Evaluate the results:
> java -Djava.ext.dirs=../EOP-{_version_}/ eu.excitementproject.eop.util.runner.EOPRunner
-score
-results ./eop-resources-{_version_}/results/EditDistanceEDA_EN.xml_results.txt
Take a look at the file of the results:
> cat eop-resources-{_version_}/results/EditDistanceEDA_EN.xml_results.txt_report.xml
Here is an example:
<?xml version="1.0" encoding="UTF-8"?>
<results>
<label id="NONENTAILMENT">
<Accuracy>62.750</Accuracy>
<Precision>65.033</Precision>
<Recall>51.026</Recall>
<F1>57.184</F1>
<ContingencyTable FN="191" FP="107" TN="303" TP="199"/>
</label>
<label id="ENTAILMENT">
<Accuracy>62.750</Accuracy>
<Precision>61.336</Precision>
<Recall>73.902</Recall>
<F1>67.035</F1>
<ContingencyTable FN="107" FP="191" TN="199" TP="303"/>
</label>
<Accuracy>62.750</Accuracy>
<Precision>62.750</Precision>
<Recall>62.750</Recall>
<F1micro>62.750</F1micro>
<ContingencyTable FN="298" FP="298" TN="502" TP="502"/>
</results>
Precision, Recall, F1micro and Accuracy (i.e.

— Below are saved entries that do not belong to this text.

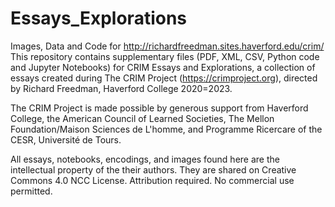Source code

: # Essays_Explorations
Images, Data and Code for http://richardfreedman.sites.haverford.edu/crim/
This repository contains supplementary files (PDF, XML, CSV, Python code and Jupyter Notebooks) for CRIM Essays and Explorations, a collection of essays created during The CRIM Project (https://crimproject.org), directed by Richard Freedman, Haverford College 2020=2023.

The CRIM Project is made possible by generous support from Haverford College, the American Council of Learned Societies, The Mellon Foundation/Maison Sciences de L'homme, and Programme Ricercare of the CESR, Université de Tours.

All essays, notebooks, encodings, and images found here are the intellectual property of the their authors.  They are shared on Creative Commons 4.0 NCC License.  Attribution required.  No commercial use permitted.
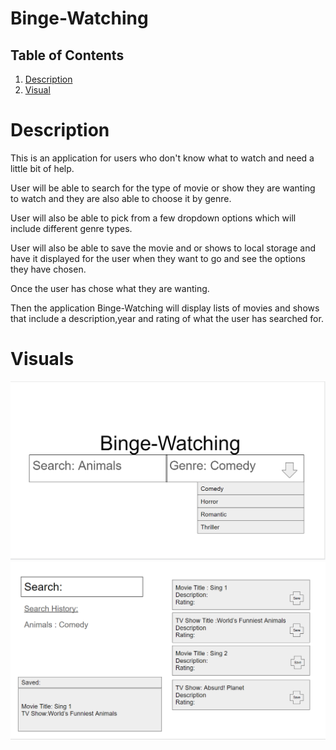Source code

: # Binge-Watching

## Table of Contents
1. [Description](#Description)
 2. [Visual](#Visual)
 


# Description


This is an application for users who don't know what to watch and need a little bit of help. 

User will be able to search for the type of movie or show they are wanting to watch and they are also able to choose it by genre.

User will also be able to pick from a few dropdown options which will include different genre types.

User will also be able to save the movie and or shows to local storage and have it displayed for the user when they want to go and see the options they have chosen.
         
Once the user has chose what they are wanting.

Then the application Binge-Watching will display lists of movies and shows that include a description,year and rating of what the user has searched for.

# Visuals 
 ![A screenshot of the search page you will see](./assets/images/binge-search.png)
  ![A screenshot of the results page you will see](./assets/images/binge-results.png)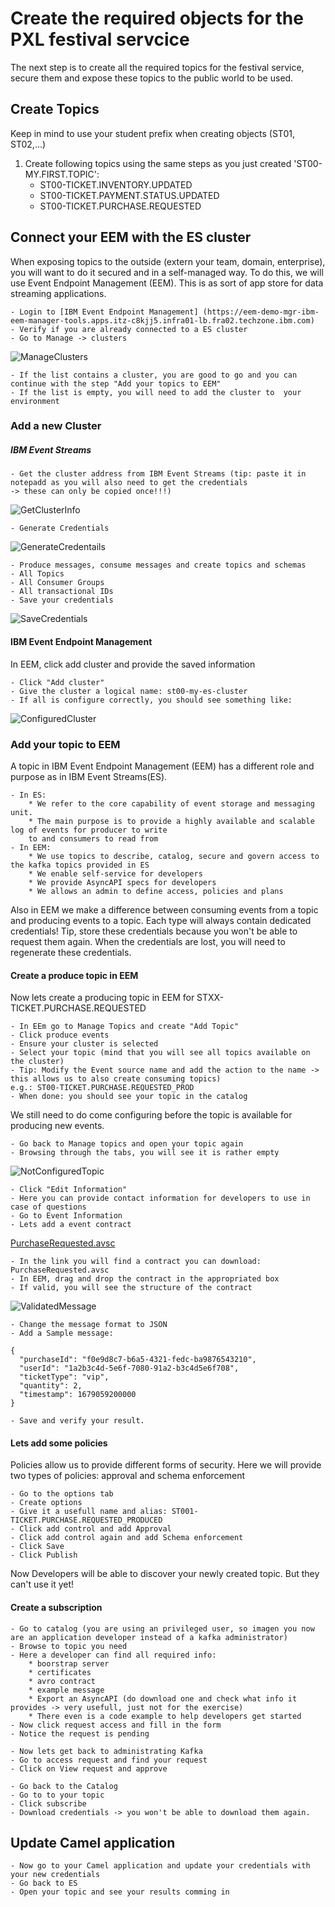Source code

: # Create the required objects for the PXL festival servcice
The next step is to create all the required topics for the festival service, secure them and expose these topics to the public world to be used.

## Create Topics
Keep in mind to use your student prefix when creating objects (ST01, ST02,...)
1. Create following topics using the same steps as you just created 'ST00-MY.FIRST.TOPIC':
	* ST00-TICKET.INVENTORY.UPDATED
	* ST00-TICKET.PAYMENT.STATUS.UPDATED
	* ST00-TICKET.PURCHASE.REQUESTED
	

## Connect your EEM with the ES cluster
When exposing topics to the outside (extern your team, domain, enterprise), you will want to do it secured and in a 
self-managed way. To do this, we will use Event Endpoint Management (EEM). This is as sort of app store for data streaming applications.

	- Login to [IBM Event Endpoint Management] (https://eem-demo-mgr-ibm-eem-manager-tools.apps.itz-c8kjj5.infra01-lb.fra02.techzone.ibm.com)
	- Verify if you are already connected to a ES cluster 
	- Go to Manage -> clusters	
![ManageClusters](images/Tab_Clusters.PNG)

	- If the list contains a cluster, you are good to go and you can continue with the step "Add your topics to EEM"
	- If the list is empty, you will need to add the cluster to  your environment
	
### Add a new Cluster
##### IBM Event Streams
	- Get the cluster address from IBM Event Streams (tip: paste it in notepadd as you will also need to get the credentials 
	-> these can only be copied once!!!)
![GetClusterInfo](images/Get_ClusterInfo.PNG)
		
	- Generate Credentials
![GenerateCredentails](images/GenerateCredentials.PNG)
		
	- Produce messages, consume messages and create topics and schemas
	- All Topics
	- All Consumer Groups
	- All transactional IDs
	- Save your credentials
![SaveCredentials](images/CopyCredentials.PNG)
		
		
#### IBM Event Endpoint Management
In EEM, click add cluster and provide the saved information

	- Click "Add cluster"
	- Give the cluster a logical name: st00-my-es-cluster
	- If all is configure correctly, you should see something like:
	
![ConfiguredCluster](images/ClusterConfigured.PNG)
	
### Add your topic to EEM
A topic in IBM Event Endpoint Management (EEM) has a different role and purpose as in IBM Event Streams(ES). 

	- In ES:
		* We refer to the core capability of event storage and messaging unit.
		* The main purpose is to provide a highly available and scalable log of events for producer to write 
		to and consumers to read from
	- In EEM:
		* We use topics to describe, catalog, secure and govern access to the kafka topics provided in ES
		* We enable self-service for developers
		* We provide AsyncAPI specs for developers
		* We allows an admin to define access, policies and plans
		
Also in EEM we make a difference between consuming events from a topic and producing events to a topic. Each type will always contain dedicated credentials!
Tip, store these credentials because you won't be able to request them again. When the credentials are lost, you will need to regenerate these credentials.

#### Create a produce topic in EEM
Now lets create a producing topic in EEM for STXX-TICKET.PURCHASE.REQUESTED

	- In EEm go to Manage Topics and create "Add Topic"
	- Click produce events
	- Ensure your cluster is selected
	- Select your topic (mind that you will see all topics available on the cluster)
	- Tip: Modify the Event source name and add the action to the name -> this allows us to also create consuming topics)
	e.g.: ST00-TICKET.PURCHASE.REQUESTED_PROD
	- When done: you should see your topic in the catalog
	
We still need to do come configuring before the topic is available for producing new events.

	- Go back to Manage topics and open your topic again
	- Browsing through the tabs, you will see it is rather empty
![NotConfiguredTopic](images/NotConfiguredTopic.PNG)
	
	- Click "Edit Information"
	- Here you can provide contact information for developers to use in case of questions
	- Go to Event Information
	- Lets add a event contract
[PurchaseRequested.avsc](https://github.com/I8C/student-integration-project/tree/main/exercises/day3-event-automation/Assets/Avro)

	- In the link you will find a contract you can download: PurchaseRequested.avsc
	- In EEM, drag and drop the contract in the appropriated box
	- If valid, you will see the structure of the contract
![ValidatedMessage ](images/Validated.PNG)

	- Change the message format to JSON
	- Add a Sample message: 
	
	{
	  "purchaseId": "f0e9d8c7-b6a5-4321-fedc-ba9876543210",
	  "userId": "1a2b3c4d-5e6f-7080-91a2-b3c4d5e6f708",
	  "ticketType": "vip",
	  "quantity": 2,
	  "timestamp": 1679059200000
	}
	
	- Save and verify your result.
	
#### Lets add some policies
Policies allow us to provide different forms of security. Here we will provide two types of policies: approval and schema enforcement

	- Go to the options tab
	- Create options
	- Give it a usefull name and alias: ST001-TICKET.PURCHASE.REQUESTED_PRODUCED
	- Click add control and add Approval
	- Click add control again and add Schema enforcement
	- Click Save
	- Click Publish
	
Now Developers will be able to discover your newly created topic. But they can't use it yet!

#### Create a subscription
	- Go to catalog (you are using an privileged user, so imagen you now are an application developer instead of a kafka administrator)
	- Browse to topic you need
	- Here a developer can find all required info: 
		* boorstrap server
		* certificates
		* avro contract
		* example message
		* Export an AsyncAPI (do download one and check what info it provides -> very usefull, just not for the exercise)
		* There even is a code example to help developers get started
	- Now click request access and fill in the form
	- Notice the request is pending
	
	- Now lets get back to administrating Kafka 
	- Go to access request and find your request
	- Click on View request and approve
	
	- Go back to the Catalog
	- Go to to your topic
	- Click subscribe
	- Download credentials -> you won't be able to download them again.
	
## Update Camel application
	- Now go to your Camel application and update your credentials with your new credentials
	- Go back to ES 
	- Open your topic and see your results comming in
	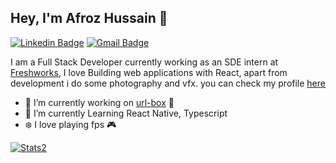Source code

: ## Hey, I'm Afroz Hussain :wave:
[![Linkedin Badge](https://img.shields.io/badge/-AfrozHussain-blue?style=flat&logo=Linkedin&logoColor=white&link=https://www.linkedin.com/in/jlim/)](https://www.linkedin.com/in/afroz-hussain-72a843193/)
[![Gmail Badge](https://img.shields.io/badge/-afrozhussain323-c14438?style=flat&logo=Gmail&logoColor=white&link=mailto:afrozhussain323@gmail.com)](mailto:afrozhussain323@gmail.com)


I am a Full Stack Developer currently working as an SDE intern at [Freshworks](https://www.freshworks.com/), I love Building web applications with React, apart from development i do some photography and vfx. you can check my profile [here](https://www.instagram.com/coderhawk999/)

- 🔭 I’m currently working on [url-box](https://url-box.netlify.app/) :blue_heart:
- 🌱 I’m currently Learning React Native, Typescript
- :snowflake: I love playing fps :video_game:

[![Stats2](https://github-readme-stats.vercel.app/api/top-langs/?username=coderhawk999&theme=blue-green)]()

Rand Accuracy) are defined here: https://en.wikipedia.org/wiki/Precision_and_recall
Quick Start is finished; now you could try to travel through again the steps with a different EDA like TIE EDA (to do that it is sufficient to follow the steps from 2 to 4 substituting the EditDistanceEDA_EN.xml configuration file with MaxEntClassificationEDA_Base+OpenNLP_EN.xml also available with EOP) or move to the Step by Step Tutorial that will teach you how to exploit the full potential of EOP via its Application Program Interface (API).